**Task to complete**:
Work through the data line by line, gathering every line that has the word "nums".

= Beginning of Section =

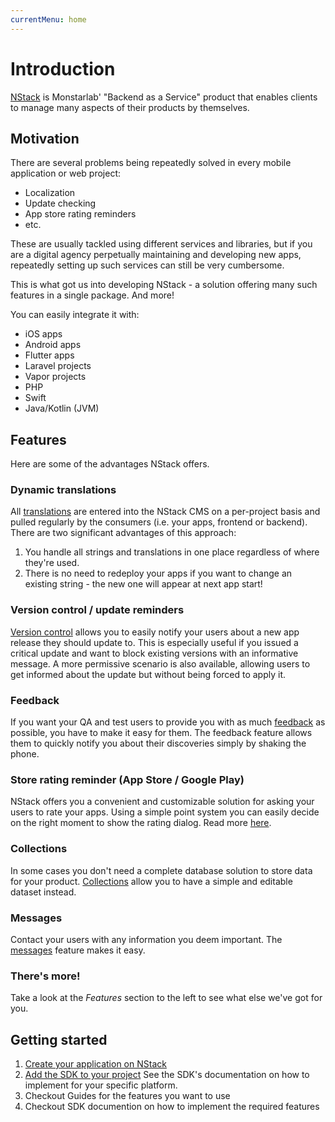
 ```yaml
---
currentMenu: home
---
```


# Introduction
[NStack](https://nstack.io/) is Monstarlab' "Backend as a Service" product that enables clients to manage many aspects of their products by themselves.

## Motivation

There are several problems being repeatedly solved in every mobile application or web project: 
- Localization
- Update checking
- App store rating reminders
- etc.

These are usually tackled using different services and libraries, but if you are a digital agency perpetually maintaining and developing new apps, repeatedly setting up such services can still be very cumbersome. 

This is what got us into developing NStack - a solution offering many such features in a single package. And more! 

You can easily integrate it with:
- iOS apps 
- Android apps
- Flutter apps
- Laravel projects
- Vapor projects
- PHP 
- Swift 
- Java/Kotlin (JVM)

## Features

Here are some of the advantages NStack offers.

### Dynamic translations

All [translations](.../../docs/features/localize.html) are entered into the NStack CMS on a per-project basis and pulled regularly by the consumers (i.e. your apps, frontend or backend). There are two significant advantages of this approach: 
1. You handle all strings and translations in one place regardless of where they're used.
2. There is no need to redeploy your apps if you want to change an existing string - the new one will appear at next app start!

### Version control / update reminders 

[Version control](.../../docs/features/version-control.html) allows you to easily notify your users about a new app release they should update to. This is especially useful if you issued a critical update and want to block existing versions with an informative message. A more permissive scenario is also available, allowing users to get informed about the update but without being forced to apply it.  

### Feedback 

If you want your QA and test users to provide you with as much [feedback](.../../docs/features/feedback.html) as possible, you have to make it easy for them. The feedback feature allows them to quickly notify you about their discoveries simply by shaking the phone. 

### Store rating reminder (App Store / Google Play)

NStack offers you a convenient and customizable solution for asking your users to rate your apps. Using a simple point system you can easily decide on the right moment to show the rating dialog. Read more [here](.../../docs/features/rate-reminder.html).

### Collections 

In some cases you don't need a complete database solution to store data for your product. [Collections](.../../docs/features/collections.html) allow you to have a simple and editable dataset instead. 

### Messages

Contact your users with any information you deem important. The [messages](.../../docs/features/messages.html) feature makes it easy.

### There's more! 

Take a look at the _Features_ section to the left to see what else we've got for you.



## Getting started
1. [Create your application on NStack](.../../docs/guides/Non-devs/getting-started.html)
2. [Add the SDK to your project](.../../docs/sdks.html) See the SDK's documentation on how to implement for your specific platform.
3. Checkout Guides for the features you want to use
4. Checkout SDK documention on how to implement the required features
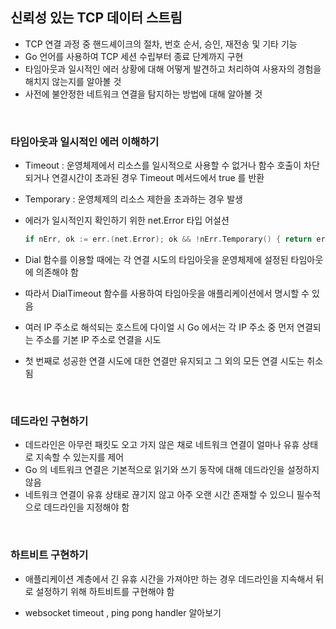 
## 신뢰성 있는 TCP 데이터 스트림

- TCP 연결 과정 중 핸드셰이크의 절차, 번호 순서, 승인, 재전송 및 기타 기능
- Go 언어를 사용하여 TCP 세션 수립부터 종료 단계까지 구현
- 타임아웃과 일시적인 에러 상황에 대해 어떻게 발견하고 처리하여 사용자의 경험을 해치지 않는지를 알아볼 것
- 사전에 불안정한 네트워크 연결을 탐지하는 방법에 대해 알아볼 것

<br />

### 타임아웃과 일시적인 에러 이해하기

- Timeout : 운영체제에서 리소스를 일시적으로 사용할 수 없거나 함수 호출이 차단되거나 연결시간이 초과된 경우 Timeout 메서드에서 true 를 반환

- Temporary : 운영체제의 리소스 제한을 초과하는 경우 발생

- 에러가 일시적인지 확인하기 위한 net.Error 타입 어설션
    ```go
    if nErr, ok := err.(net.Error); ok && !nErr.Temporary() { return err}
    ```

- Dial 함수를 이용할 때에는 각 연결 시도의 타임아웃을 운영체제에 설정된 타임아웃에 의존해야 함
- 따라서 DialTimeout 함수를 사용하여 타임아웃을 애플리케이션에서 명시할 수 있음
- 여러 IP 주소로 해석되는 호스트에 다이얼 시 Go 에서는 각 IP 주소 중 먼저 연결되는 주소를 기본 IP 주소로 연결을 시도
- 첫 번째로 성공한 연결 시도에 대한 연결만 유지되고 그 외의 모든 연결 시도는 취소됨


<br />

### 데드라인 구현하기

- 데드라인은 아무런 패킷도 오고 가지 않은 채로 네트워크 연결이 얼마나 유휴 상태로 지속할 수 있는지를 제어
- Go 의 네트워크 연결은 기본적으로 읽기와 쓰기 동작에 대해 데드라인을 설정하지 않음
- 네트워크 연결이 유휴 상태로 끊기지 않고 아주 오랜 시간 존재할 수 있으니 필수적으로 데드라인을 지정해야 함


<br />


### 하트비트 구현하기

- 애플리케이션 계층에서 긴 유휴 시간을 가져야만 하는 경우 데드라인을 지속해서 뒤로 설정하기 위해 하트비트를 구현해야 함




- websocket timeout , ping pong handler 알아보기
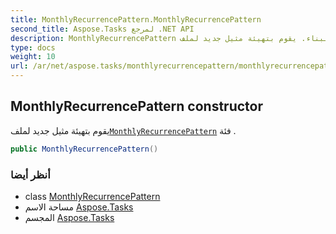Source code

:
```yaml
---
title: MonthlyRecurrencePattern.MonthlyRecurrencePattern
second_title: Aspose.Tasks لمرجع .NET API
description: MonthlyRecurrencePattern البناء. يقوم بتهيئة مثيل جديد لملفMonthlyRecurrencePattern فئة .
type: docs
weight: 10
url: /ar/net/aspose.tasks/monthlyrecurrencepattern/monthlyrecurrencepattern/
---
```

## MonthlyRecurrencePattern constructor

يقوم بتهيئة مثيل جديد لملف[`MonthlyRecurrencePattern`](../) فئة .

```csharp
public MonthlyRecurrencePattern()
```

### أنظر أيضا

* class [MonthlyRecurrencePattern](../)
* مساحة الاسم [Aspose.Tasks](../../monthlyrecurrencepattern/)
* المجسم [Aspose.Tasks](../../../)


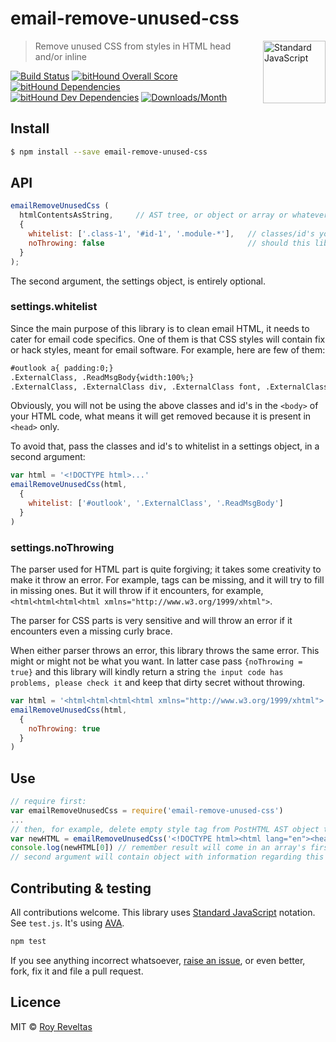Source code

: # email-remove-unused-css

<a href="https://github.com/feross/standard" style="float: right; padding: 0 0 20px 20px;"><img src="https://cdn.rawgit.com/feross/standard/master/sticker.svg" alt="Standard JavaScript" width="100" align="right"></a>

> Remove unused CSS from styles in HTML head and/or inline

[![Build Status](https://travis-ci.org/code-and-send/email-remove-unused-css.svg?branch=master)](https://travis-ci.org/code-and-send/email-remove-unused-css) [![bitHound Overall Score](https://www.bithound.io/github/code-and-send/email-remove-unused-css/badges/score.svg)](https://www.bithound.io/github/code-and-send/email-remove-unused-css) [![bitHound Dependencies](https://www.bithound.io/github/code-and-send/email-remove-unused-css/badges/dependencies.svg)](https://www.bithound.io/github/code-and-send/email-remove-unused-css/master/dependencies/npm) [![bitHound Dev Dependencies](https://www.bithound.io/github/code-and-send/email-remove-unused-css/badges/devDependencies.svg)](https://www.bithound.io/github/code-and-send/email-remove-unused-css/master/dependencies/npm) [![Downloads/Month](https://img.shields.io/npm/dm/email-remove-unused-css.svg)](https://www.npmjs.com/package/email-remove-unused-css)

## Install

```bash
$ npm install --save email-remove-unused-css
```

## API

```js
emailRemoveUnusedCss (
  htmlContentsAsString,     // AST tree, or object or array or whatever. Can be deeply-nested
  {
    whitelist: ['.class-1', '#id-1', '.module-*'],   // classes/id's you want to whitelist
    noThrowing: false                                // should this lib throw when it's parser throws?
  }
);
```

The second argument, the settings object, is entirely optional.

### settings.whitelist

Since the main purpose of this library is to clean email HTML, it needs to cater for email code specifics. One of them is that CSS styles will contain fix or hack styles, meant for email software. For example, here are few of them:

```html
#outlook a{ padding:0;}
.ExternalClass, .ReadMsgBody{width:100%;}
.ExternalClass, .ExternalClass div, .ExternalClass font, .ExternalClass p, .ExternalClass span, .ExternalClass td{ line-height:100%;}
```

Obviously, you will not be using the above classes and id's in the `<body>` of your HTML code, what means it will get removed because it is present in `<head>` only.

To avoid that, pass the classes and id's to whitelist in a settings object, in a second argument:

```js
var html = '<!DOCTYPE html>...'
emailRemoveUnusedCss(html,
  {
    whitelist: ['#outlook', '.ExternalClass', '.ReadMsgBody']
  }
)
```

### settings.noThrowing

The parser used for HTML part is quite forgiving; it takes some creativity to make it throw an error. For example, tags can be missing, and it will try to fill in missing ones. But it will throw if it encounters, for example, `<html<html<html<html xmlns="http://www.w3.org/1999/xhtml">`.

The parser for CSS parts is very sensitive and will throw an error if it encounters even a missing curly brace.

When either parser throws an error, this library throws the same error. This might or might not be what you want. In latter case pass `{noThrowing = true}` and this library will kindly return a string `the input code has problems, please check it` and keep that dirty secret without throwing.

```js
var html = '<html<html<html<html xmlns="http://www.w3.org/1999/xhtml">'
emailRemoveUnusedCss(html,
  {
    noThrowing: true
  }
)
```

## Use

```js
// require first:
var emailRemoveUnusedCss = require('email-remove-unused-css')
...
// then, for example, delete empty style tag from PostHTML AST object tree:
var newHTML = emailRemoveUnusedCss('<!DOCTYPE html><html lang="en"><head>...')
console.log(newHTML[0]) // remember result will come in an array's first element!
// second argument will contain object with information regarding this cleaning
```

## Contributing & testing

All contributions welcome. This library uses [Standard JavaScript](https://github.com/feross/standard) notation. See `test.js`. It's using [AVA](https://github.com/avajs/ava).

```bash
npm test
```

If you see anything incorrect whatsoever, [raise an issue](https://github.com/code-and-send/email-remove-unused-css/issues), or even better, fork, fix it and file a pull request.

## Licence

MIT © [Roy Reveltas](https://github.com/revelt)
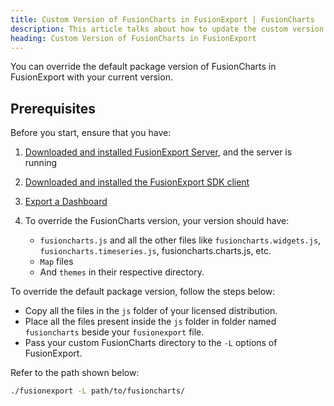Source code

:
 ```yaml
---
title: Custom Version of FusionCharts in FusionExport | FusionCharts
description: This article talks about how to update the custom version of FusionCharts in FusionExport.
heading: Custom Version of FusionCharts in FusionExport
---
```


You can override the default package version of FusionCharts in FusionExport with your current version.

## Prerequisites

Before you start, ensure that you have:

1. [Downloaded and installed FusionExport Server](/exporting-charts/using-fusionexport/installation/install-fusionexport-server), and the server is running

2. [Downloaded and installed the FusionExport SDK client](/exporting-charts/using-fusionexport/installation/install-fusionexport-server-sdks)

3. [Export a Dashboard](/exporting-charts/using-fusionexport/installation/export-a-dashboard)

4. To override the FusionCharts version, your version should have:
   - `fusioncharts.js` and all the other files like `fusioncharts.widgets.js`, `fusioncharts.timeseries.js`, fusioncharts.charts.js, etc.
   - `Map` files
   - And `themes` in their respective directory.

To override the default package version, follow the steps below:

- Copy all the files in the `js` folder of your licensed distribution.
- Place all the files present inside the `js` folder in folder named `fusioncharts` beside your `fusionexport` file.
- Pass your custom FusionCharts directory to the `-L` options of FusionExport.

Refer to the path shown below:

```bash
./fusionexport -L path/to/fusioncharts/
```

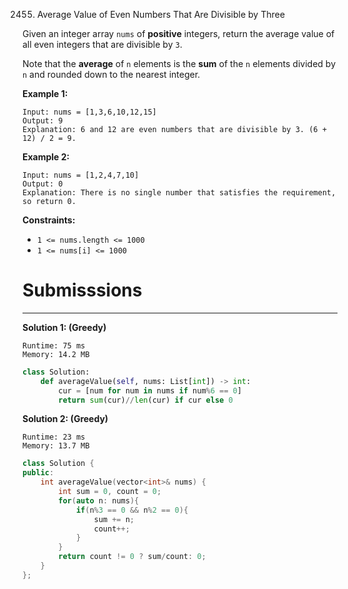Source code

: 2455. Average Value of Even Numbers That Are Divisible by Three

Given an integer array `nums` of **positive** integers, return the average value of all even integers that are divisible by `3`.

Note that the **average** of `n` elements is the **sum** of the `n` elements divided by `n` and rounded down to the nearest integer.

 

**Example 1:**
```
Input: nums = [1,3,6,10,12,15]
Output: 9
Explanation: 6 and 12 are even numbers that are divisible by 3. (6 + 12) / 2 = 9.
```

**Example 2:**
```
Input: nums = [1,2,4,7,10]
Output: 0
Explanation: There is no single number that satisfies the requirement, so return 0.
```

**Constraints:**

* `1 <= nums.length <= 1000`
* `1 <= nums[i] <= 1000`

# Submisssions
---
**Solution 1: (Greedy)**
```
Runtime: 75 ms
Memory: 14.2 MB
```
```python
class Solution:
    def averageValue(self, nums: List[int]) -> int:
        cur = [num for num in nums if num%6 == 0]
        return sum(cur)//len(cur) if cur else 0
```

**Solution 2: (Greedy)**
```
Runtime: 23 ms
Memory: 13.7 MB
```
```c++
class Solution {
public:
    int averageValue(vector<int>& nums) {
        int sum = 0, count = 0;
        for(auto n: nums){
            if(n%3 == 0 && n%2 == 0){
                sum += n;
                count++;
            }
        }
        return count != 0 ? sum/count: 0;
    }
};
```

= End of Section =

**Task response**:
Given an integer array `nums` of **positive** integers, return the average value of all even integers that are divisible by `3`.
Input: nums = [1,3,6,10,12,15]
Input: nums = [1,2,4,7,10]
* `1 <= nums.length <= 1000`
* `1 <= nums[i] <= 1000`
    def averageValue(self, nums: List[int]) -> int:
        cur = [num for num in nums if num%6 == 0]
    int averageValue(vector<int>& nums) {
        for(auto n: nums){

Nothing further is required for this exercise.